The task —
Provide nothing except how many lines of the data contain the word "τριας".

Records for processing —
---------------

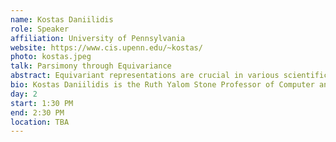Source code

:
 ```yaml
---
name: Kostas Daniilidis
role: Speaker
affiliation: University of Pennsylvania
website: https://www.cis.upenn.edu/~kostas/
photo: kostas.jpeg
talk: Parsimony through Equivariance
abstract: Equivariant representations are crucial in various scientific and engineering domains because they encode the inherent symmetries present in physical and biological systems, thereby providing a more natural and efficient way to model them. In the context of machine learning and perception, equivariant representations ensure that the output of a model changes in a predictable way in response to transformations of its input, such as 2D or 3D rotation or scaling. In this talk, we will show a systematic way of how to achieve equivariance by design and how such an approach can yield parsimony in training data and model capacity.
bio: Kostas Daniilidis is the Ruth Yalom Stone Professor of Computer and Information Science at the University of Pennsylvania where he has been faculty since 1998. He is an IEEE Fellow. He was the director of the GRASP laboratory from 2008 to 2013, Associate Dean for Graduate Education from 2012-2016, and Faculty Director of Online Learning from 2013- 2017. He obtained his undergraduate degree in Electrical Engineering from the National Technical University of Athens, 1986, and his PhD (Dr.rer.nat.) in Computer Science from the University of Karlsruhe, 1992, under the supervision of Hans-Hellmut Nagel. He received the Best Conference Paper Award at ICRA 2017. He co-chaired ECCV 2010 and 3DPVT 2006. His most cited works have been on event-based vision, equivariant learning, 3D human pose, and hand-eye calibration.
day: 2
start: 1:30 PM
end: 2:30 PM
location: TBA
---
```

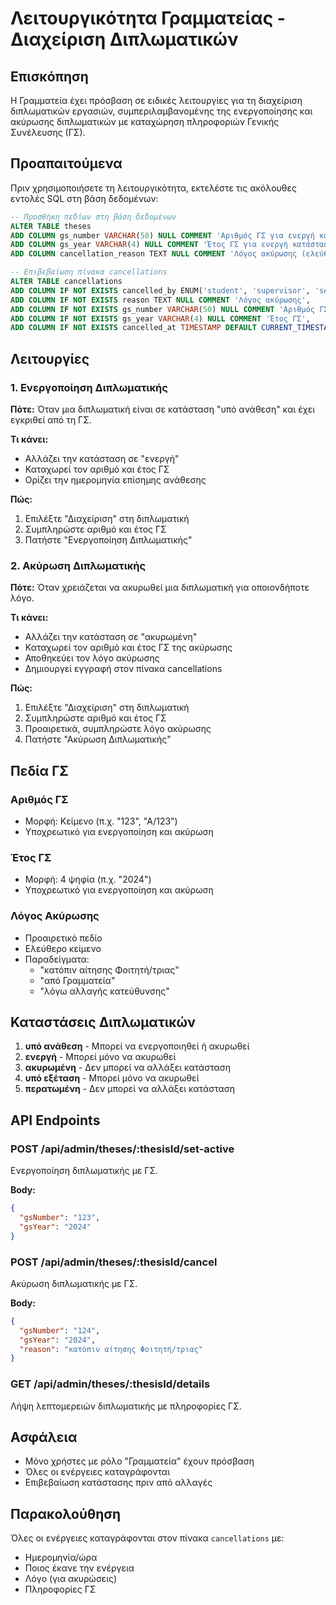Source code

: # Λειτουργικότητα Γραμματείας - Διαχείριση Διπλωματικών

## Επισκόπηση

Η Γραμματεία έχει πρόσβαση σε ειδικές λειτουργίες για τη διαχείριση διπλωματικών εργασιών, συμπεριλαμβανομένης της ενεργοποίησης και ακύρωσης διπλωματικών με καταχώρηση πληροφοριών Γενικής Συνέλευσης (ΓΣ).

## Προαπαιτούμενα

Πριν χρησιμοποιήσετε τη λειτουργικότητα, εκτελέστε τις ακόλουθες εντολές SQL στη βάση δεδομένων:

```sql
-- Προσθήκη πεδίων στη βάση δεδομένων
ALTER TABLE theses 
ADD COLUMN gs_number VARCHAR(50) NULL COMMENT 'Αριθμός ΓΣ για ενεργή κατάσταση',
ADD COLUMN gs_year VARCHAR(4) NULL COMMENT 'Έτος ΓΣ για ενεργή κατάσταση',
ADD COLUMN cancellation_reason TEXT NULL COMMENT 'Λόγος ακύρωσης (ελεύθερο κείμενο)';

-- Επιβεβαίωση πίνακα cancellations
ALTER TABLE cancellations 
ADD COLUMN IF NOT EXISTS cancelled_by ENUM('student', 'supervisor', 'secretariat') NOT NULL DEFAULT 'secretariat',
ADD COLUMN IF NOT EXISTS reason TEXT NULL COMMENT 'Λόγος ακύρωσης',
ADD COLUMN IF NOT EXISTS gs_number VARCHAR(50) NULL COMMENT 'Αριθμός ΓΣ',
ADD COLUMN IF NOT EXISTS gs_year VARCHAR(4) NULL COMMENT 'Έτος ΓΣ',
ADD COLUMN IF NOT EXISTS cancelled_at TIMESTAMP DEFAULT CURRENT_TIMESTAMP;
```

## Λειτουργίες

### 1. Ενεργοποίηση Διπλωματικής

**Πότε:** Όταν μια διπλωματική είναι σε κατάσταση "υπό ανάθεση" και έχει εγκριθεί από τη ΓΣ.

**Τι κάνει:**
- Αλλάζει την κατάσταση σε "ενεργή"
- Καταχωρεί τον αριθμό και έτος ΓΣ
- Ορίζει την ημερομηνία επίσημης ανάθεσης

**Πώς:**
1. Επιλέξτε "Διαχείριση" στη διπλωματική
2. Συμπληρώστε αριθμό και έτος ΓΣ
3. Πατήστε "Ενεργοποίηση Διπλωματικής"

### 2. Ακύρωση Διπλωματικής

**Πότε:** Όταν χρειάζεται να ακυρωθεί μια διπλωματική για οποιονδήποτε λόγο.

**Τι κάνει:**
- Αλλάζει την κατάσταση σε "ακυρωμένη"
- Καταχωρεί τον αριθμό και έτος ΓΣ της ακύρωσης
- Αποθηκεύει τον λόγο ακύρωσης
- Δημιουργεί εγγραφή στον πίνακα cancellations

**Πώς:**
1. Επιλέξτε "Διαχείριση" στη διπλωματική
2. Συμπληρώστε αριθμό και έτος ΓΣ
3. Προαιρετικά, συμπληρώστε λόγο ακύρωσης
4. Πατήστε "Ακύρωση Διπλωματικής"

## Πεδία ΓΣ

### Αριθμός ΓΣ
- Μορφή: Κείμενο (π.χ. "123", "Α/123")
- Υποχρεωτικό για ενεργοποίηση και ακύρωση

### Έτος ΓΣ
- Μορφή: 4 ψηφία (π.χ. "2024")
- Υποχρεωτικό για ενεργοποίηση και ακύρωση

### Λόγος Ακύρωσης
- Προαιρετικό πεδίο
- Ελεύθερο κείμενο
- Παραδείγματα:
  - "κατόπιν αίτησης Φοιτητή/τριας"
  - "από Γραμματεία"
  - "λόγω αλλαγής κατεύθυνσης"

## Καταστάσεις Διπλωματικών

1. **υπό ανάθεση** - Μπορεί να ενεργοποιηθεί ή ακυρωθεί
2. **ενεργή** - Μπορεί μόνο να ακυρωθεί
3. **ακυρωμένη** - Δεν μπορεί να αλλάξει κατάσταση
4. **υπό εξέταση** - Μπορεί μόνο να ακυρωθεί
5. **περατωμένη** - Δεν μπορεί να αλλάξει κατάσταση

## API Endpoints

### POST /api/admin/theses/:thesisId/set-active
Ενεργοποίηση διπλωματικής με ΓΣ.

**Body:**
```json
{
  "gsNumber": "123",
  "gsYear": "2024"
}
```

### POST /api/admin/theses/:thesisId/cancel
Ακύρωση διπλωματικής με ΓΣ.

**Body:**
```json
{
  "gsNumber": "124",
  "gsYear": "2024",
  "reason": "κατόπιν αίτησης Φοιτητή/τριας"
}
```

### GET /api/admin/theses/:thesisId/details
Λήψη λεπτομερειών διπλωματικής με πληροφορίες ΓΣ.

## Ασφάλεια

- Μόνο χρήστες με ρόλο "Γραμματεία" έχουν πρόσβαση
- Όλες οι ενέργειες καταγράφονται
- Επιβεβαίωση κατάστασης πριν από αλλαγές

## Παρακολούθηση

Όλες οι ενέργειες καταγράφονται στον πίνακα `cancellations` με:
- Ημερομηνία/ώρα
- Ποιος έκανε την ενέργεια
- Λόγο (για ακυρώσεις)
- Πληροφορίες ΓΣ 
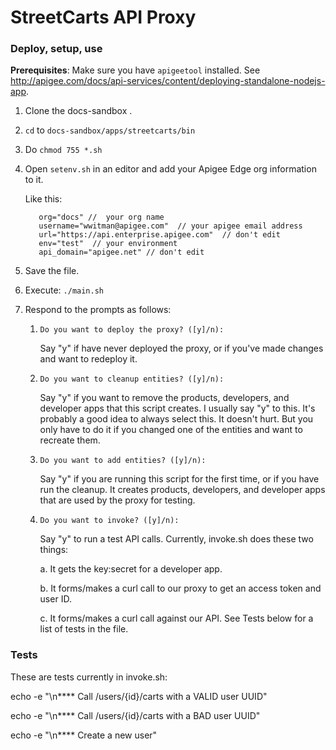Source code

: # StreetCarts API Proxy

### Deploy, setup, use

**Prerequisites**: Make sure you have `apigeetool` installed. See http://apigee.com/docs/api-services/content/deploying-standalone-nodejs-app.

1. Clone the docs-sandbox .
2. `cd` to `docs-sandbox/apps/streetcarts/bin`
3. Do `chmod 755 *.sh`
4. Open `setenv.sh` in an editor and add your Apigee Edge org information to it. 

    Like this:
    ```
       org="docs" //  your org name
       username="wwitman@apigee.com"  // your apigee email address
       url="https://api.enterprise.apigee.com"  // don't edit
       env="test"  // your environment
       api_domain="apigee.net" // don't edit
    ```

5. Save the file.
4. Execute: `./main.sh`
5. Respond to the prompts as follows:


   1. `Do you want to deploy the proxy? ([y]/n):`

      Say "y" if have never deployed the proxy, or if you've made changes and want to redeploy it. 

   2. `Do you want to cleanup entities? ([y]/n):`

       Say "y" if you want to remove the products, developers, and developer apps that this script creates. I usually say "y" to this. It's probably a good idea to always select this. It doesn't hurt. But you only have to do it if you changed one of the entities and want to recreate them. 

   3. `Do you want to add entities? ([y]/n):`

       Say "y" if you are running this script for the first time, or if you have run the cleanup. It creates products, developers, and developer apps that are used by the proxy for testing. 

   4. `Do you want to invoke? ([y]/n):`

       Say "y" to run a test API calls. Currently, invoke.sh does these two things:

       a. It gets the key:secret for a developer app.

       b. It forms/makes a curl call to our proxy to get an access token and user ID.

       c. It forms/makes a curl call against our API. See Tests below for a list of tests in the file. 

     
### Tests

These are tests currently in invoke.sh:

echo -e "\n**** Call /users/{id}/carts with a VALID user UUID"

echo -e "\n**** Call /users/{id}/carts with a BAD user UUID"

echo -e "\n**** Create a new user"
      

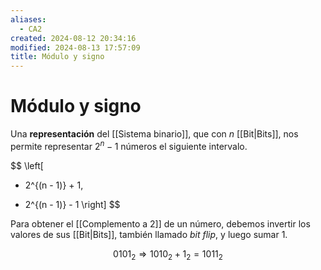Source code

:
 ```yaml
---
aliases:
  - CA2
created: 2024-08-12 20:34:16
modified: 2024-08-13 17:57:09
title: Módulo y signo
---
```


# Módulo y signo

Una **representación** del [[Sistema binario]], que con $n$ [[Bit|Bits]], nos permite representar $2^n - 1$ números el siguiente intervalo.

$$
\left[
- 2^{(n - 1)} + 1,
+ 2^{(n - 1)} - 1
\right]
$$

Para obtener el [[Complemento a 2]] de un número, debemos invertir los valores de sus [[Bit|Bits]], también llamado *bit flip*, y luego sumar 1.

$$
0101_2 \Rightarrow
1010_2 + 1_2 = 1011_2
$$
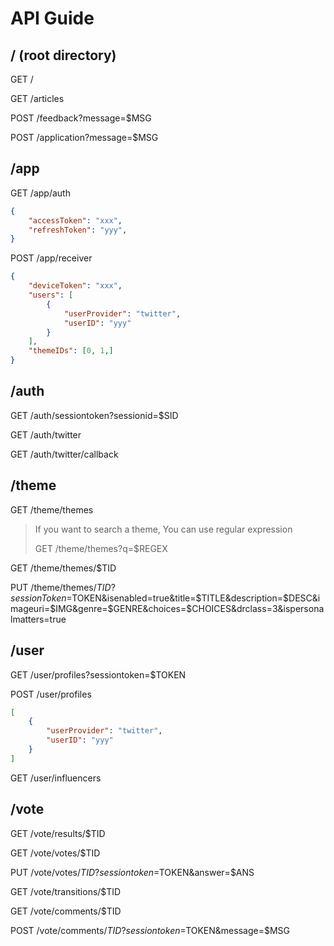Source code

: # API Guide

## / (root directory)

GET /

GET /articles

POST /feedback?message=$MSG

POST /application?message=$MSG

## /app

GET /app/auth

``` json
{
    "accessToken": "xxx",
    "refreshToken": "yyy",
}
```

POST /app/receiver

``` json
{
    "deviceToken": "xxx",
    "users": [
        {
            "userProvider": "twitter",
            "userID": "yyy"
        }
    ],
    "themeIDs": [0, 1,]
}
```

## /auth

GET /auth/sessiontoken?sessionid=$SID

GET /auth/twitter

GET /auth/twitter/callback

## /theme

GET /theme/themes

> If you want to search a theme, You can use regular expression
>
> GET /theme/themes?q=$REGEX

GET /theme/themes/$TID

PUT /theme/themes/$TID?sessionToken=$TOKEN&isenabled=true&title=$TITLE&description=$DESC&imageuri=$IMG&genre=$GENRE&choices=$CHOICES&drclass=3&ispersonalmatters=true

## /user

GET /user/profiles?sessiontoken=$TOKEN

POST /user/profiles

``` json
[
    {
        "userProvider": "twitter",
        "userID": "yyy"
    }
]
```

GET /user/influencers

## /vote

GET /vote/results/$TID

GET /vote/votes/$TID

PUT /vote/votes/$TID?sessiontoken=$TOKEN&answer=$ANS

GET /vote/transitions/$TID

GET /vote/comments/$TID

POST /vote/comments/$TID?sessiontoken=$TOKEN&message=$MSG
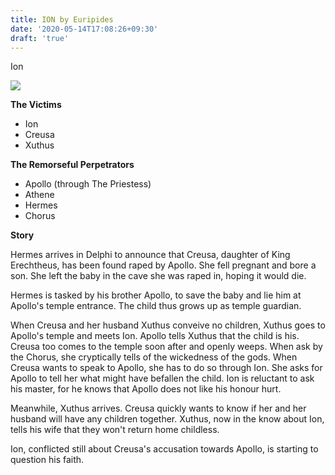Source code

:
 ```yaml
---
title: ION by Euripides
date: '2020-05-14T17:08:26+09:30'
draft: 'true'
---
```

Ion

![](/images/uploads/ioncreusaathene.jpg)

**The Victims**

* Ion
* Creusa
* Xuthus

**The Remorseful Perpetrators**

* Apollo (through The Priestess)
* Athene
* Hermes
* Chorus

**Story**

Hermes arrives in Delphi to announce that Creusa, daughter of King Erechtheus, has been found raped by Apollo. She fell pregnant and bore a son. She left the baby in the cave she was raped in, hoping it would die.

Hermes is tasked by his brother Apollo, to save the baby and lie him at Apollo's temple entrance. The child thus grows up as temple guardian.

When Creusa and her husband Xuthus conveive no children, Xuthus goes to Apollo's temple and meets Ion. Apollo tells Xuthus that the child is his. \
Creusa too comes to the temple soon after and openly weeps. When ask by the Chorus, she cryptically tells of the wickedness of the gods. When Creusa wants to speak to Apollo, she has to do so through Ion. She asks for Apollo to tell her what might have befallen the child. Ion is reluctant to ask his master, for he knows that Apollo does not like his honour hurt.

Meanwhile, Xuthus arrives. Creusa quickly wants to know if her and her husband will have any children together. Xuthus, now in the know about Ion, tells his wife that they won't return home childless.

Ion, conflicted still about Creusa's accusation towards Apollo, is starting to question his faith.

---------------

Exercise result —
2